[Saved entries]
-=-=-=-=-
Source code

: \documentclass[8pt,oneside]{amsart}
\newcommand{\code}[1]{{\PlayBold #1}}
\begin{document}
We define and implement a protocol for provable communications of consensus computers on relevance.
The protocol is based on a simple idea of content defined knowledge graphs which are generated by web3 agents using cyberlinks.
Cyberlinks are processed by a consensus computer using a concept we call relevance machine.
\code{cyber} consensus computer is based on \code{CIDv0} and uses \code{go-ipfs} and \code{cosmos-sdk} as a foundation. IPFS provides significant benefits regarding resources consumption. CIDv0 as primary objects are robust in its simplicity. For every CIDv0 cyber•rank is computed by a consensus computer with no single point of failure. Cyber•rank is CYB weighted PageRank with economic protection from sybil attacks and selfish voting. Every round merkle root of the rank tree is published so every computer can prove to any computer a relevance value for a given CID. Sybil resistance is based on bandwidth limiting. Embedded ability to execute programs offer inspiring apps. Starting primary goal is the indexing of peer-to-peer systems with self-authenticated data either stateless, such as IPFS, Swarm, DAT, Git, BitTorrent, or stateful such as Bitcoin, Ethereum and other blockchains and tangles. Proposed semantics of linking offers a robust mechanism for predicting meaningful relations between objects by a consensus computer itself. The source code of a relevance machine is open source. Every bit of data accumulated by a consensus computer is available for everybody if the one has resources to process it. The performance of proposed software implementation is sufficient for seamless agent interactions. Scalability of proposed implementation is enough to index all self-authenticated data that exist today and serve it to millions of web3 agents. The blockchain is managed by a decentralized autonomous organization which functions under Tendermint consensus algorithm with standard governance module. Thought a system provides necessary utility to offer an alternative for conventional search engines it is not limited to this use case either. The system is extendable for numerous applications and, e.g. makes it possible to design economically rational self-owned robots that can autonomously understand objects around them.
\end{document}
-=-=-=-=-
▶ The task: Set down each entry above again exactly as it reads.

▶ Worked solution:
Source code

: \documentclass[8pt,oneside]{amsart}
\newcommand{\code}[1]{{\PlayBold #1}}
\begin{document}
We define and implement a protocol for provable communications of consensus computers on relevance.
The protocol is based on a simple idea of content defined knowledge graphs which are generated by web3 agents using cyberlinks.
Cyberlinks are processed by a consensus computer using a concept we call relevance machine.
\code{cyber} consensus computer is based on \code{CIDv0} and uses \code{go-ipfs} and \code{cosmos-sdk} as a foundation. IPFS provides significant benefits regarding resources consumption. CIDv0 as primary objects are robust in its simplicity. For every CIDv0 cyber•rank is computed by a consensus computer with no single point of failure. Cyber•rank is CYB weighted PageRank with economic protection from sybil attacks and selfish voting. Every round merkle root of the rank tree is published so every computer can prove to any computer a relevance value for a given CID. Sybil resistance is based on bandwidth limiting. Embedded ability to execute programs offer inspiring apps. Starting primary goal is the indexing of peer-to-peer systems with self-authenticated data either stateless, such as IPFS, Swarm, DAT, Git, BitTorrent, or stateful such as Bitcoin, Ethereum and other blockchains and tangles. Proposed semantics of linking offers a robust mechanism for predicting meaningful relations between objects by a consensus computer itself. The source code of a relevance machine is open source. Every bit of data accumulated by a consensus computer is available for everybody if the one has resources to process it. The performance of proposed software implementation is sufficient for seamless agent interactions. Scalability of proposed implementation is enough to index all self-authenticated data that exist today and serve it to millions of web3 agents. The blockchain is managed by a decentralized autonomous organization which functions under Tendermint consensus algorithm with standard governance module. Thought a system provides necessary utility to offer an alternative for conventional search engines it is not limited to this use case either. The system is extendable for numerous applications and, e.g. makes it possible to design economically rational self-owned robots that can autonomously understand objects around them.
\end{document}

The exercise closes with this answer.